15 weeks. A Thumbelina baby for the palm of my hand. Your own pips, seeds, eggs tucked inside, an insurance for the future line. I try to resist imagining you as a giant-headed, starfishing, synchronized swimmer, only just grazing the sides, hardly enough to give me a flutter. Hardly. But you, you must feel the bass line of my heart drop deep under amniotic waters. My blood thrumming through the plumbing. My breath the waves that crash on the far shore. I am all the planes of your existence. Like the humming of a fridge.
No one knows I went to the clinic last week. It was studiously unsentimental in beige. No primary colors. No fruit charts. No wrinkled toes or curled fists. An oversized clock was ticking into the silences. I could convince the doctors (both male) that it would be for the best. They had read my notes, after all. I could even convince myself, for a minute. I am hollowed out with nausea and fear, yet stuffed full of ripening fruit. It rises, like choking acid. I’ve rescheduled the next appointment again.
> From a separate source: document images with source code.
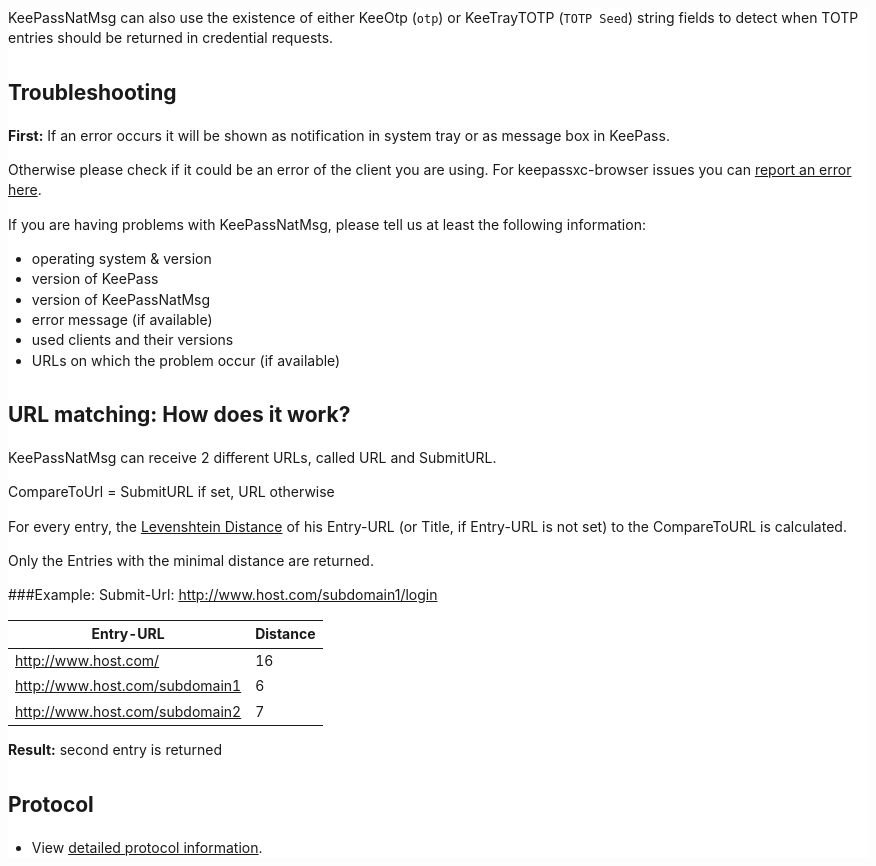 KeePassNatMsg can also use the existence of either KeeOtp (`otp`) or KeeTrayTOTP (`TOTP Seed`) string fields to detect when TOTP entries should be returned in credential requests.

## Troubleshooting

__First:__ If an error occurs it will be shown as notification in system tray or as message box in KeePass.

Otherwise please check if it could be an error of the client you are using. For keepassxc-browser issues you can [report an error here](https://github.com/varjolintu/keepassxc-browser/issues/).


If you are having problems with KeePassNatMsg, please tell us at least the following information:
* operating system & version
* version of KeePass
* version of KeePassNatMsg
* error message (if available)
* used clients and their versions
* URLs on which the problem occur (if available)

## URL matching: How does it work?

KeePassNatMsg can receive 2 different URLs, called URL and SubmitURL.

CompareToUrl = SubmitURL if set, URL otherwise

For every entry, the [Levenshtein Distance](http://en.wikipedia.org/wiki/Levenshtein_distance) of his Entry-URL (or Title, if Entry-URL is not set) to the CompareToURL is calculated.

Only the Entries with the minimal distance are returned.

###Example:
Submit-Url: http://www.host.com/subdomain1/login

Entry-URL|Distance
---|---
http://www.host.com/|16
http://www.host.com/subdomain1|6
http://www.host.com/subdomain2|7

__Result:__ second entry is returned

## Protocol

- View [detailed protocol information](https://github.com/keepassxreboot/keepassxc-browser/blob/develop/keepassxc-protocol.md).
I was nearly late through the gate today. Last out, almost, they fly at me in turn, hair whipping, bags and scarves trailing. Relief flushes their cherubim faces. Arms around my waist and legs so I can’t move. There’s tears when one has a mini bag of Haribo because it was a class birthday, and the other one doesn’t. This smaller one twists his sweaty fingers from my grip, so I hold his puffy hood along the roadside and pretend not to, while he strains to leave me. Then there’s homework, reading, dinner to be assembled and thrown away. An attempt to finish work left abandoned earlier. Then there’s bathtime, toothpaste smearing, and bouncing on the bed to get through. Then there’s an appointment for three days’ time, not marked on the family calendar. For avocado week. If we go.
Artist’s Statement
In my writing I hope to explore the crushing expectations placed on mothers, the mythologising of pregnancy and also to explore the ambivalent sensations created by push-pull mothering in a patriarchal society.
Anna Fernandes, an ex French teacher and now mother of two young children, lives in the Cotswolds in England. She likes to join in Flash Fiction Face Off by WritersHQ and has read work at Bristol Waterstones live events.